Evading immune eradication is a prerequisite for neoplastic progression and one of the hallmarks of cancer. Here, we review the different immune escape strategies of lymphoma and classify them into two main mechanisms. First, lymphoma cells may "hide" to become invisible to the immune system. This can be achieved by losing or downregulating MHC and/or molecules involved in antigen presentation (including antigen processing machinery and adhesion molecules), thereby preventing their recognition by the immune system. Second, lymphoma cells may "defend" themselves to become resistant to immune eradication. This can be achieved in several ways: by becoming resistant to apoptosis, by expressing inhibitory ligands that deactivate immune cells and/or by inducing an immunosuppressive (humoral and cellular) microenvironment. These immune escape mechanisms may have therapeutic implications. Their identification may be used to guide "personalized immunotherapy" for lymphoma.

Figure 1.

Lymphoma immune evasion mechanisms. (Top left panel) “Hide”. Tumor cells may become “invisible” to the immune system by down-regulating MHC, co-stimulatory (CD80 and CD86) and/or adhesion (CD54) molecules. Downregulation of CD58 allows tumor cells to escape killing by natural killer (NK) cells, which are activated by self-missing signal (loss of MHC-I). (Right panel) “Defend”. Tumor cells are seen by the immune system but avoid destruction through resistance to apoptosis signals and/or expression of inhibitory receptors. Tumor cells may resist apoptosis by different means: loss of FAS and/or TRAIL receptors (extrinsic pathway), hyperexpression of anti-apoptotic molecules such as BCL-2 (intrinsic pathway) or PI9 (Granzyme pathway). T cells can be inhibited by inhibitory ligands which are expressed by lymphoma cells or cells from their microenvironment such as PD-L1 or PD-L2/PD-1, LAG-3/MHC-II, CTLA-4/CD80 or CD86 and HLA-G/ILT. CD47 sends a “don’t eat me” signal to macrophages and DCs by interacting with its ligand SIRPa. Tumor cells may also express FAS-L to induce death of immune cells. Some molecules expressed by lymphoma cells may have dual roles: expression of MHC-II allows antigen presentation but also binds to the inhibitory receptor LAG-3; CD80 and CD86 stimulate T cells through CD28 but may also inhibit T cells through CTLA-4. (Bottom left panel) Immunosuppressive microenvironment.
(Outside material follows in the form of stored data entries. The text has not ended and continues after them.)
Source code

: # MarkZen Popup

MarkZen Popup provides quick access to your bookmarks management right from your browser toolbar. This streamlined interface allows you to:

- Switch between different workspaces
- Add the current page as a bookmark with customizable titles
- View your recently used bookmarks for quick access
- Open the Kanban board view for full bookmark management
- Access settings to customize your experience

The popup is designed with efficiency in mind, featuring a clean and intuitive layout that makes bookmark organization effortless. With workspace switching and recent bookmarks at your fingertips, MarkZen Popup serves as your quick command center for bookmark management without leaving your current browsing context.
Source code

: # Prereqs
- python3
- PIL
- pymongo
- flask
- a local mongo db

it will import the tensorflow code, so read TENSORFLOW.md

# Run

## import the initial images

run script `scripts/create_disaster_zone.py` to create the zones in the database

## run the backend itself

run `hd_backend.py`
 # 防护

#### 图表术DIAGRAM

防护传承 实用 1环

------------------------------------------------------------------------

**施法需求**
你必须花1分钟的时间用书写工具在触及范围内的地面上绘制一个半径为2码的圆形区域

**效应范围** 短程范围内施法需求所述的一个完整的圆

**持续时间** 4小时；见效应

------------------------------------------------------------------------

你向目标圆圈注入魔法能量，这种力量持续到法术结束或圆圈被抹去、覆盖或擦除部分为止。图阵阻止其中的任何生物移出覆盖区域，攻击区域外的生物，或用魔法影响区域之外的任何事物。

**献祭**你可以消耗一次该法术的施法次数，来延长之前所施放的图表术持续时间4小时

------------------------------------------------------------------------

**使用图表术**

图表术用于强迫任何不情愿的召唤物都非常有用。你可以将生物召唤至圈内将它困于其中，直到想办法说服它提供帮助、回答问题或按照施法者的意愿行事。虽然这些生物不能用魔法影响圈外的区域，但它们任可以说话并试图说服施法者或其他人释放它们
The tumor cells interact with their microenvironment to contribute to lymphoma immune evasion. IL-10 is a potent immunosuppressive cytokine that inhibits priming by dendritic cells (DC), promotes Th2 and Treg differentiation and M2 macrophages; TGF-β induces exhausted phenotype of CTL and Treg differentiation; IDO suppresses cytotoxic T lymphocyte (CTL) and NK immune response through degradation of tryptophan and production of kynurenine. Trp: tryptophan; Kyn: kynurenine; Gal: galectin; Ag: antigen.